*WHAT THE TASK REQUIRES*.
Filter the records for lines holding the string "textbf".
START EXTRACTED ENTRIES
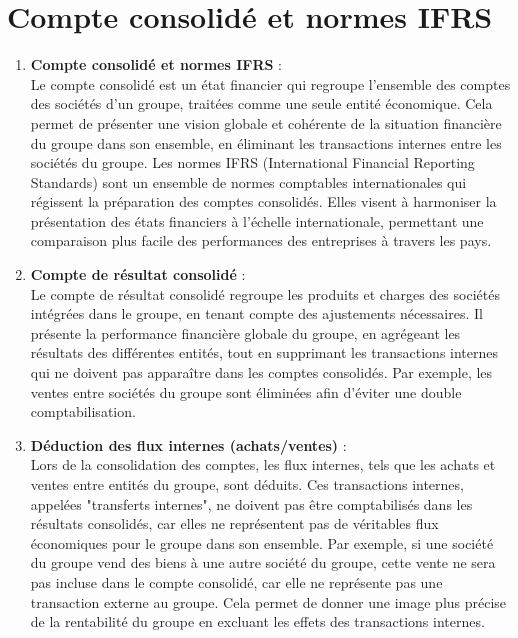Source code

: \documentclass[a4paper, 12pt]{report}
\begin{document}
\section{Compte consolidé et normes IFRS}

\begin{enumerate}
	\item \textbf{Compte consolidé et normes IFRS} :\\
	Le compte consolidé est un état financier qui regroupe l'ensemble des comptes des sociétés d'un groupe, traitées comme une seule entité économique. Cela permet de présenter une vision globale et cohérente de la situation financière du groupe dans son ensemble, en éliminant les transactions internes entre les sociétés du groupe. Les normes IFRS (International Financial Reporting Standards) sont un ensemble de normes comptables internationales qui régissent la préparation des comptes consolidés. Elles visent à harmoniser la présentation des états financiers à l'échelle internationale, permettant une comparaison plus facile des performances des entreprises à travers les pays.
	
	\item \textbf{Compte de résultat consolidé} :\\
	Le compte de résultat consolidé regroupe les produits et charges des sociétés intégrées dans le groupe, en tenant compte des ajustements nécessaires. Il présente la performance financière globale du groupe, en agrégeant les résultats des différentes entités, tout en supprimant les transactions internes qui ne doivent pas apparaître dans les comptes consolidés. Par exemple, les ventes entre sociétés du groupe sont éliminées afin d’éviter une double comptabilisation.
	
	\item \textbf{Déduction des flux internes (achats/ventes)} :\\
	Lors de la consolidation des comptes, les flux internes, tels que les achats et ventes entre entités du groupe, sont déduits. Ces transactions internes, appelées "transferts internes", ne doivent pas être comptabilisés dans les résultats consolidés, car elles ne représentent pas de véritables flux économiques pour le groupe dans son ensemble. Par exemple, si une société du groupe vend des biens à une autre société du groupe, cette vente ne sera pas incluse dans le compte consolidé, car elle ne représente pas une transaction externe au groupe. Cela permet de donner une image plus précise de la rentabilité du groupe en excluant les effets des transactions internes.
\end{enumerate}
\end{document}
END EXTRACTED ENTRIES
*SOLUTION*.
	\item \textbf{Compte consolidé et normes IFRS} :\\
	\item \textbf{Compte de résultat consolidé} :\\
	\item \textbf{Déduction des flux internes (achats/ventes)} :\\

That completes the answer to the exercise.